RECORDS FOR THIS EXERCISE:
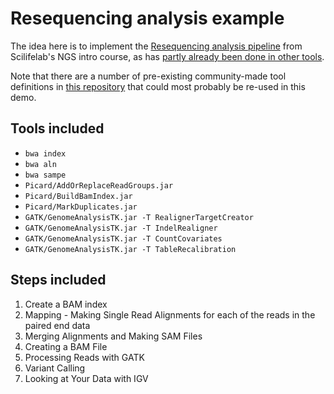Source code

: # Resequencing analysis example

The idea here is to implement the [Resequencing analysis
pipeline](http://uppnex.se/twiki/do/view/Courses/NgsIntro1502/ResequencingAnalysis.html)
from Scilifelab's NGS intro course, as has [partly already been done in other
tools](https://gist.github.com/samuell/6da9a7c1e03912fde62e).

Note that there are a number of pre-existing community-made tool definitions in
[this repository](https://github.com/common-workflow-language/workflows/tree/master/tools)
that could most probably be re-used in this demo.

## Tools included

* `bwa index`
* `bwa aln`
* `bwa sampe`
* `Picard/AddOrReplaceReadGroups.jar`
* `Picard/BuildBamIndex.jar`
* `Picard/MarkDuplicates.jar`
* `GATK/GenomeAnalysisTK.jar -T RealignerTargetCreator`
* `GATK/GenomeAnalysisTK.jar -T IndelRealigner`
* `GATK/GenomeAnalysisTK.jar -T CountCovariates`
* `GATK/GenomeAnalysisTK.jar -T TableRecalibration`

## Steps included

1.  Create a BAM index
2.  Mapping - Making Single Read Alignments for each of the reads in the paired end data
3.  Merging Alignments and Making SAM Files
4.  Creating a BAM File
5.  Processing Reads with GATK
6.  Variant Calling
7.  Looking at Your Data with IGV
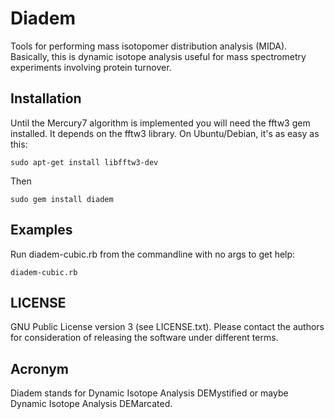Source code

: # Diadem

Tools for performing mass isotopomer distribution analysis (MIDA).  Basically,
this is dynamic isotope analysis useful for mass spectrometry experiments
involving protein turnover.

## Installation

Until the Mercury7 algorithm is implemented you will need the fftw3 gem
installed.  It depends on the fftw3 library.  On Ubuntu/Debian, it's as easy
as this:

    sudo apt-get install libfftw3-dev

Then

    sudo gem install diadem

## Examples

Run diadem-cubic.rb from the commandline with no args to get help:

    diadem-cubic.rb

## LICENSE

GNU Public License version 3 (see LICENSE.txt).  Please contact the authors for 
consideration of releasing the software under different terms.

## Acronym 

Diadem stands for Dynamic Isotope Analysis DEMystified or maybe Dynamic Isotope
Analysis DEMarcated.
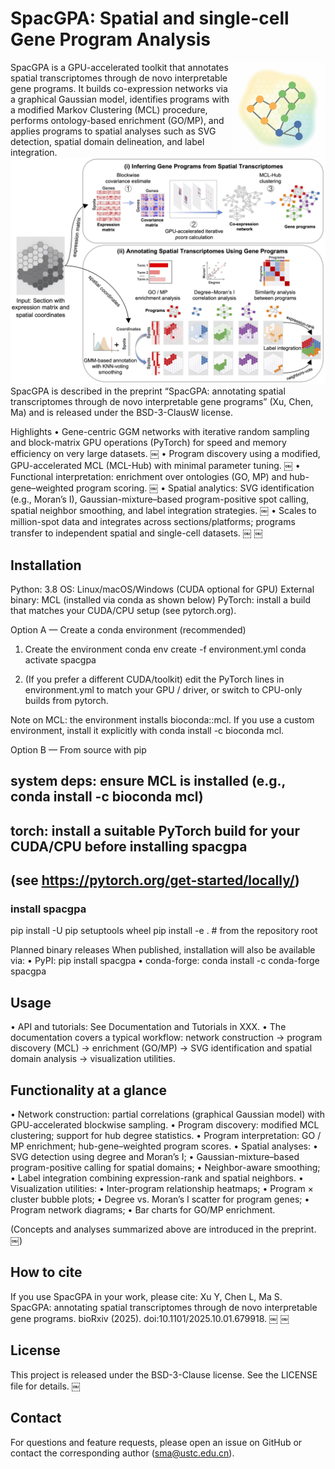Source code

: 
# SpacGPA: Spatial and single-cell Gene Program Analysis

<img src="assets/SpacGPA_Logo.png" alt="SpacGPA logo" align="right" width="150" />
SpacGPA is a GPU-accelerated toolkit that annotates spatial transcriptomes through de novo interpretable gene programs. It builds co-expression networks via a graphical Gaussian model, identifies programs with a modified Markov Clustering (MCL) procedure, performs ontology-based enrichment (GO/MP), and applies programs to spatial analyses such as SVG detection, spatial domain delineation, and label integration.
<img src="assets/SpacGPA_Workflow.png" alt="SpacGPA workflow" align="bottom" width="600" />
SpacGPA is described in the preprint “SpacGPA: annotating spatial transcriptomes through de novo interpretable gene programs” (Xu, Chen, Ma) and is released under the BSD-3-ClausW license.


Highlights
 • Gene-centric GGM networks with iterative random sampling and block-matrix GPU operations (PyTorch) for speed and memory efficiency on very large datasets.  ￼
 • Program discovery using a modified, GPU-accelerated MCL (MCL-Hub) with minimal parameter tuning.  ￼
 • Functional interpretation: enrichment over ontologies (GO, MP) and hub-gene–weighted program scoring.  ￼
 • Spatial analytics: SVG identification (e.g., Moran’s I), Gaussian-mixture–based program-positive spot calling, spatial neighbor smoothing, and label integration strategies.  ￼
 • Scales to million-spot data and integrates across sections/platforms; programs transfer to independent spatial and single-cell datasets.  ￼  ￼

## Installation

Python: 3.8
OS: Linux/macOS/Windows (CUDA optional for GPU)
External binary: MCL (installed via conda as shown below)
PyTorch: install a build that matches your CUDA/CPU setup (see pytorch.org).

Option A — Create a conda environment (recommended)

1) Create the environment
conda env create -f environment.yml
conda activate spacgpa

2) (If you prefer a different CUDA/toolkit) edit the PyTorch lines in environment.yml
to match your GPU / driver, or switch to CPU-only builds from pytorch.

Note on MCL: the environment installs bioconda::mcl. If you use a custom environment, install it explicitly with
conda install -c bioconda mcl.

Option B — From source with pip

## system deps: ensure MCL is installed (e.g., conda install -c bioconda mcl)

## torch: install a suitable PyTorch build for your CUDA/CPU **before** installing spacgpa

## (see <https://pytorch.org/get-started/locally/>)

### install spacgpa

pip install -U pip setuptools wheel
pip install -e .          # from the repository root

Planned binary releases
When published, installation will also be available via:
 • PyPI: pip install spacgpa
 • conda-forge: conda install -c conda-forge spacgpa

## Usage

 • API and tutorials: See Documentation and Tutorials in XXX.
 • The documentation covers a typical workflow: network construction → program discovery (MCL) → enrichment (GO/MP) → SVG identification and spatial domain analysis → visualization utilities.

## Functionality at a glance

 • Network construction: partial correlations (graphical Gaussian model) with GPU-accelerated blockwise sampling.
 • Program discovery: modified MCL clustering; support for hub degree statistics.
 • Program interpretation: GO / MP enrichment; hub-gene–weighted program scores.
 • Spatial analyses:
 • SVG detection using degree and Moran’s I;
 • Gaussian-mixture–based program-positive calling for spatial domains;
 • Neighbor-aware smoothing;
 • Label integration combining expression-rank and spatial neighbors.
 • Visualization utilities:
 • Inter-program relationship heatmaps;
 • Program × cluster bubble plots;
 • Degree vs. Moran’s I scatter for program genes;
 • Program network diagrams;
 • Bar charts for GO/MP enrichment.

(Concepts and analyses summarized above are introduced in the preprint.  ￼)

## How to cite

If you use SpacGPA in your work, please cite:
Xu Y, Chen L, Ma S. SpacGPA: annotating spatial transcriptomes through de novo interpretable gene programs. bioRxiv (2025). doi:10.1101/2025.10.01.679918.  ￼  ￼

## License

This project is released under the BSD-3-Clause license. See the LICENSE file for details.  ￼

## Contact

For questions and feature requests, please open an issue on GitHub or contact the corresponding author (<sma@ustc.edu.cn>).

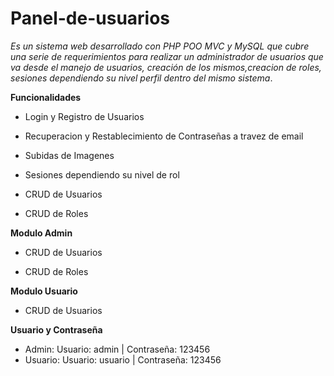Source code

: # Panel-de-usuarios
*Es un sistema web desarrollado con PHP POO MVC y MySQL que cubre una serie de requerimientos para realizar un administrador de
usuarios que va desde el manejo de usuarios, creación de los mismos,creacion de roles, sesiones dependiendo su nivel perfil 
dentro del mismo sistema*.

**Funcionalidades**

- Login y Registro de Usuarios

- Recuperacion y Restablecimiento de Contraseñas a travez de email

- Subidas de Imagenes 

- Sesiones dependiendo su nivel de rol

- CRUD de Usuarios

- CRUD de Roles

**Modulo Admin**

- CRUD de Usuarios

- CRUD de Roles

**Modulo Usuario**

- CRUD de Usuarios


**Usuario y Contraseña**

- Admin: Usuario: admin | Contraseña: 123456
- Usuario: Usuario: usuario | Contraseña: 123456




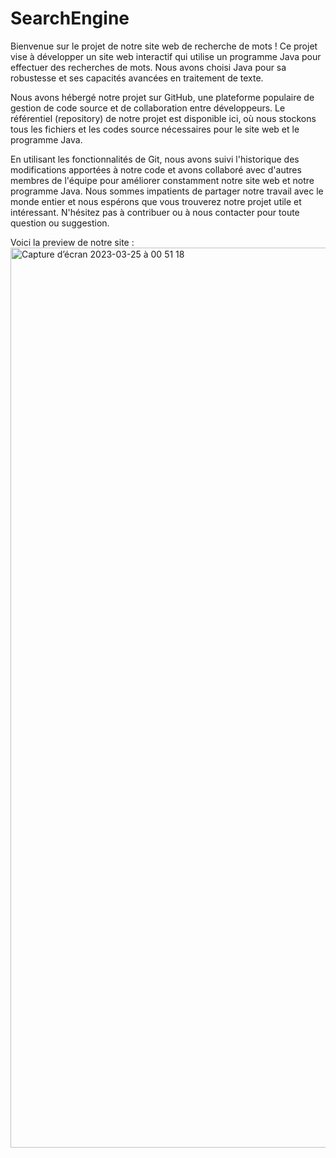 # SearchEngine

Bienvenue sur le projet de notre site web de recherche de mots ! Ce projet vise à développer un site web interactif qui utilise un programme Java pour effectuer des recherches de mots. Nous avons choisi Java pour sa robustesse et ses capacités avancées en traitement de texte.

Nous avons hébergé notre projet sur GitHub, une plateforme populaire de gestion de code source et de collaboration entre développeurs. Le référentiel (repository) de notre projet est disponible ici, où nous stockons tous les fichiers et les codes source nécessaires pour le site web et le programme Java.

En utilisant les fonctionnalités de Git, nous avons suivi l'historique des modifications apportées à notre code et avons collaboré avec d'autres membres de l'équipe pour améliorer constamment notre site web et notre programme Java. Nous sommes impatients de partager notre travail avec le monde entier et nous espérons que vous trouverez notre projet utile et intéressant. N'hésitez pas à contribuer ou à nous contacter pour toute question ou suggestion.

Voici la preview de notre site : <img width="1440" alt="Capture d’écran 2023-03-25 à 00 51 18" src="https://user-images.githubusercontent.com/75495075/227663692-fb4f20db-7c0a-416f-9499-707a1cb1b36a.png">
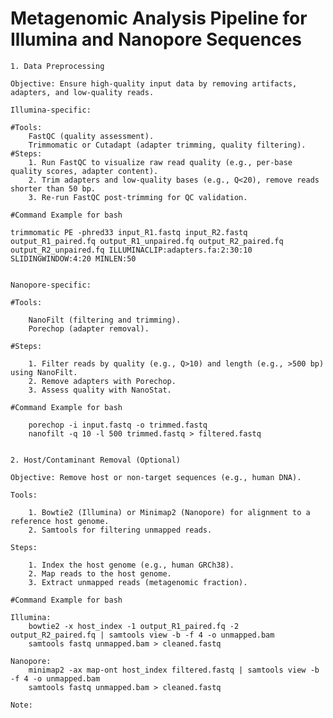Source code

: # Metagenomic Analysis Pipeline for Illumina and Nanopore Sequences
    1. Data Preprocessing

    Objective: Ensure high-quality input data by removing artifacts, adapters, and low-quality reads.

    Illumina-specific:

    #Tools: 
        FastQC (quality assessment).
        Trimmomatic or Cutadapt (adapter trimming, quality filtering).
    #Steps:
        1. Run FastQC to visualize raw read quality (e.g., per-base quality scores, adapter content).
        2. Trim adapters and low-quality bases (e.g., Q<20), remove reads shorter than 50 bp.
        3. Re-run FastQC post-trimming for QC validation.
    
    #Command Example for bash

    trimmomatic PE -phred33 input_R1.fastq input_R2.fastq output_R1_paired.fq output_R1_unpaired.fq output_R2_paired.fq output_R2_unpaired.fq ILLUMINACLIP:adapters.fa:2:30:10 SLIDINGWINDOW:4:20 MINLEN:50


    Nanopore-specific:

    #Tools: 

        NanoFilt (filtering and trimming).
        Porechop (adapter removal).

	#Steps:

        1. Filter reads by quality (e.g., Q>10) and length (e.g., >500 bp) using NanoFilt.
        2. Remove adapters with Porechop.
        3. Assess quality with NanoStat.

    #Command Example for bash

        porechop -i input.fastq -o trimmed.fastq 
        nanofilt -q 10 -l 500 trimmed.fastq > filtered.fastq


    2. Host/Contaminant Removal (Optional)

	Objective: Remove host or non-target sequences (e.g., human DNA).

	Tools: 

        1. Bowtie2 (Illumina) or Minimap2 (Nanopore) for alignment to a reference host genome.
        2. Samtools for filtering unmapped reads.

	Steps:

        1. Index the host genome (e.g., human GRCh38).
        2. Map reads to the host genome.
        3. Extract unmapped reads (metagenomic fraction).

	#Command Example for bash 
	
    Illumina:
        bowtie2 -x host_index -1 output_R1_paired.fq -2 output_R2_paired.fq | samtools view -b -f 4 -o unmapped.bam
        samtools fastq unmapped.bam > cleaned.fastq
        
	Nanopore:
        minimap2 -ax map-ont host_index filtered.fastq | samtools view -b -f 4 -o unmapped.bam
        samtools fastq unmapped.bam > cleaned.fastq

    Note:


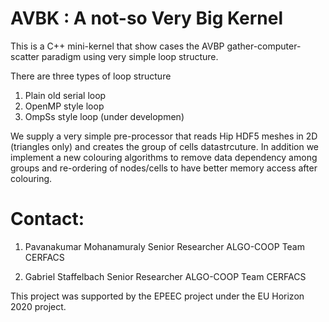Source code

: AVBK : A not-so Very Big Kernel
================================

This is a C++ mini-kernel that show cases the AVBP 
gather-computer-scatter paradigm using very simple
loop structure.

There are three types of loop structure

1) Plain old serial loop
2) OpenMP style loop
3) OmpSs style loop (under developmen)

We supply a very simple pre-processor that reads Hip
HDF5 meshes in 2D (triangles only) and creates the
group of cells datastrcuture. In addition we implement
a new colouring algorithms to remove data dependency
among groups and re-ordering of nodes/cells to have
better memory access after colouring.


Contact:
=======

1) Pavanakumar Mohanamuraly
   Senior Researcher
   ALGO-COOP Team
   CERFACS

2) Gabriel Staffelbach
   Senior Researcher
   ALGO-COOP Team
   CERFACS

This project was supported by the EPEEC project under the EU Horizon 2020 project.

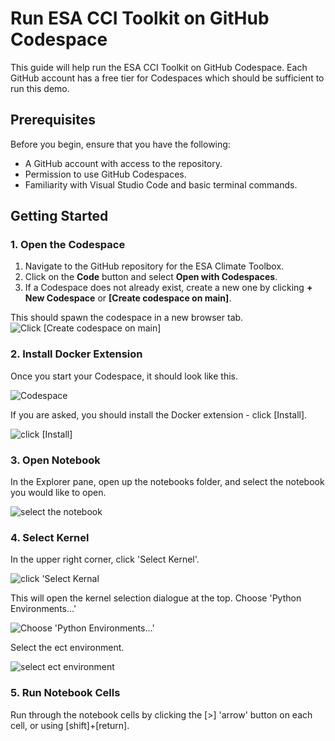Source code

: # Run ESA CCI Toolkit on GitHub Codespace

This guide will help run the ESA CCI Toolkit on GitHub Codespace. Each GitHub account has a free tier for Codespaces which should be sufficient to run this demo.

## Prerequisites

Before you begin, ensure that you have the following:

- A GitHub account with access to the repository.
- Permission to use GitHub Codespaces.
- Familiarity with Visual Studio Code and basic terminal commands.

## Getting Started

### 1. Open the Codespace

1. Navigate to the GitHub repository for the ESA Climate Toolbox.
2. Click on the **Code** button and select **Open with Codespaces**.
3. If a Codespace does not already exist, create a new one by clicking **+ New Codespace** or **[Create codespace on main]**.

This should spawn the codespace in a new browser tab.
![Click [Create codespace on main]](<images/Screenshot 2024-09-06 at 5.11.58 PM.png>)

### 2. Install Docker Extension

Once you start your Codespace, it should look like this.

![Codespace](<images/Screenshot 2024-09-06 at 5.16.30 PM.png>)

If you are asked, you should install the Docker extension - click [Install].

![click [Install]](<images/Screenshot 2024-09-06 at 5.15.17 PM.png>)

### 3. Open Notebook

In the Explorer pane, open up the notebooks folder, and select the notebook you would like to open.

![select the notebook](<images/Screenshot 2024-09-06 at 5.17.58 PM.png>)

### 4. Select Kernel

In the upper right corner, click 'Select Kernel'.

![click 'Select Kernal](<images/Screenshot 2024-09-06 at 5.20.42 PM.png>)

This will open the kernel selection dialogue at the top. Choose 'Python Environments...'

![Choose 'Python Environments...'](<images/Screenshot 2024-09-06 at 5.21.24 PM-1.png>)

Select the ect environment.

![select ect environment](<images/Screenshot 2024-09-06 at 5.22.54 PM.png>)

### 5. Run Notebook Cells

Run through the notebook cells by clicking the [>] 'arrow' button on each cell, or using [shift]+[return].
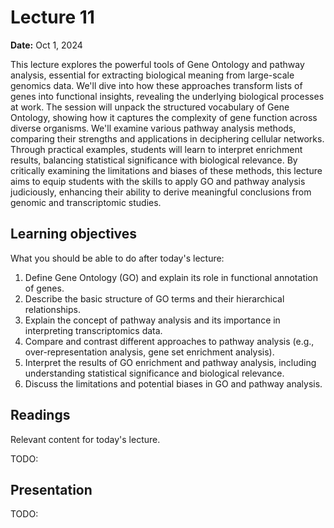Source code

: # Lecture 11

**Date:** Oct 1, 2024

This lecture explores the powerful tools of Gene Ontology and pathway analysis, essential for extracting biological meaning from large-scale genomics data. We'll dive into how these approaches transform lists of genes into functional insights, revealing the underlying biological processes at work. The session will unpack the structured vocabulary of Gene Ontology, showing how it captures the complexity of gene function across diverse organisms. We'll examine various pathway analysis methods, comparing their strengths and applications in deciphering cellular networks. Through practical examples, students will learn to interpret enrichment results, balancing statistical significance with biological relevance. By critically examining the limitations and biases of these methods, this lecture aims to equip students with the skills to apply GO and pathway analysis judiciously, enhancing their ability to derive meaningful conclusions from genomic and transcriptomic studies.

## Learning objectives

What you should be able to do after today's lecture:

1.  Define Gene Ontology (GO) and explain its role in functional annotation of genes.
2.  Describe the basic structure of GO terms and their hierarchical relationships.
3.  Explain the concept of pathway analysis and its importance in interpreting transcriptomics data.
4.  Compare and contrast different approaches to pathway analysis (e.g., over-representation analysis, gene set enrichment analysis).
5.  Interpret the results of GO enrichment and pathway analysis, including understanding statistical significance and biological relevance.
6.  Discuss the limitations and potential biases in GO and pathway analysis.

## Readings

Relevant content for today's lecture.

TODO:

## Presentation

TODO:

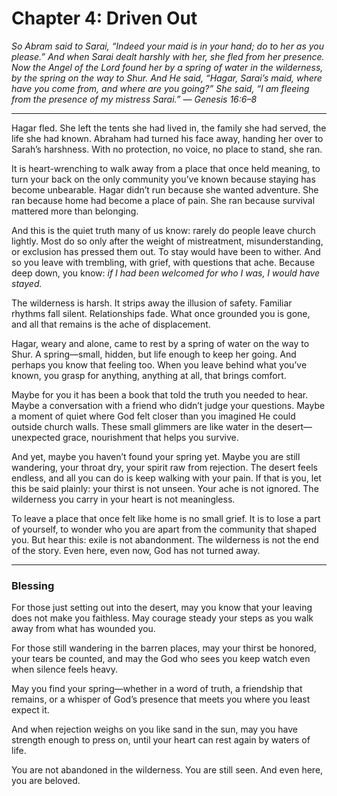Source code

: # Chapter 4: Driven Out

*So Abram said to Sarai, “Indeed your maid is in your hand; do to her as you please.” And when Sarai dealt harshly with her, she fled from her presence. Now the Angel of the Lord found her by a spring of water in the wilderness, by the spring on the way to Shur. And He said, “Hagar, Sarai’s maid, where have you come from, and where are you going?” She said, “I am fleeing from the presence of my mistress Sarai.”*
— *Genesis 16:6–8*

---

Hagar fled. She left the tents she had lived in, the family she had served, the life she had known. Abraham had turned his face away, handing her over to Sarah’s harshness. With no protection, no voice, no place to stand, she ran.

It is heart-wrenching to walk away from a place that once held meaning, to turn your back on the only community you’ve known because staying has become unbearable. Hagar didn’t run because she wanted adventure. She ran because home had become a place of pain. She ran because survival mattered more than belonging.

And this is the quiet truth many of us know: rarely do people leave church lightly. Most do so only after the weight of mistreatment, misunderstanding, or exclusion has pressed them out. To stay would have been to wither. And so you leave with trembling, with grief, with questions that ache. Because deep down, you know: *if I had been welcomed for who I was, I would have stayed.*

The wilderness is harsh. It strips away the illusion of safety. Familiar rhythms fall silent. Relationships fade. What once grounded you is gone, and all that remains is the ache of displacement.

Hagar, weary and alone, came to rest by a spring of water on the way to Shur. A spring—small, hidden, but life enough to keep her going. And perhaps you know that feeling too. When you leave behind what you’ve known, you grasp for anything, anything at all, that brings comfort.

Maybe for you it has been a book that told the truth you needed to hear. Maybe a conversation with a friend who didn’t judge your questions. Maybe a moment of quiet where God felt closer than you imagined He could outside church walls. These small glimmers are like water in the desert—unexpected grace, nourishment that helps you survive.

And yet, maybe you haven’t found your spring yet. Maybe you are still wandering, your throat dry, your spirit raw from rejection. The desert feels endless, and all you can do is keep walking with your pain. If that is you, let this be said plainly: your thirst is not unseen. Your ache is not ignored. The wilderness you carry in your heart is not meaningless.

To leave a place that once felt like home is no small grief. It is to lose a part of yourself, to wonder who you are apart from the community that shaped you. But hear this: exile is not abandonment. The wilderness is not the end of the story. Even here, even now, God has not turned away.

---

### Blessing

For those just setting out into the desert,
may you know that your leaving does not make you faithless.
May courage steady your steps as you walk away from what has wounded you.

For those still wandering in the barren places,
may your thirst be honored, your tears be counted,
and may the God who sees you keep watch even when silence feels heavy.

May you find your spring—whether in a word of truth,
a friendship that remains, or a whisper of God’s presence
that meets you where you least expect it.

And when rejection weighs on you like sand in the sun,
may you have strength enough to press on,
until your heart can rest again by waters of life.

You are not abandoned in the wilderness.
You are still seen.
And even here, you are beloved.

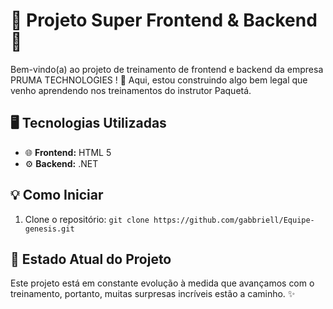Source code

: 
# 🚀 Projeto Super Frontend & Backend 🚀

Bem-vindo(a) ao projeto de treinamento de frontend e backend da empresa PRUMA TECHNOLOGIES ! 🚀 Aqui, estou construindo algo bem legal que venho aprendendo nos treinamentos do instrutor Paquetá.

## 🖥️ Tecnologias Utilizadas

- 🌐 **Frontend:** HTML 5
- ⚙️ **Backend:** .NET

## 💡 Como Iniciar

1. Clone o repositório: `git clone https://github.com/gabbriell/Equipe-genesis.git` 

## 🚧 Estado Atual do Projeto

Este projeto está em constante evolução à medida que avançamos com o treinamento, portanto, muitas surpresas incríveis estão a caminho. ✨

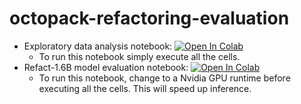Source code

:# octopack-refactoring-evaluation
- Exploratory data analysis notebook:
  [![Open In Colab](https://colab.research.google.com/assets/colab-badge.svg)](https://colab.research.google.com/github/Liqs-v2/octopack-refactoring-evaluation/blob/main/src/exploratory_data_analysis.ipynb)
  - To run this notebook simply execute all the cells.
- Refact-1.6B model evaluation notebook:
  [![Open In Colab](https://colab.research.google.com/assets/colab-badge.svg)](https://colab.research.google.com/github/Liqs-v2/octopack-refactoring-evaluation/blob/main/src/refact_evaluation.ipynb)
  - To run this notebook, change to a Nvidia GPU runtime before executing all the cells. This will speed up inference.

AIM OF THE TASK: Scan the entries and show every line in which the word "FastQC" is found.

COMPLETED EXERCISE:
        FastQC (quality assessment).
        1. Run FastQC to visualize raw read quality (e.g., per-base quality scores, adapter content).
        3. Re-run FastQC post-trimming for QC validation.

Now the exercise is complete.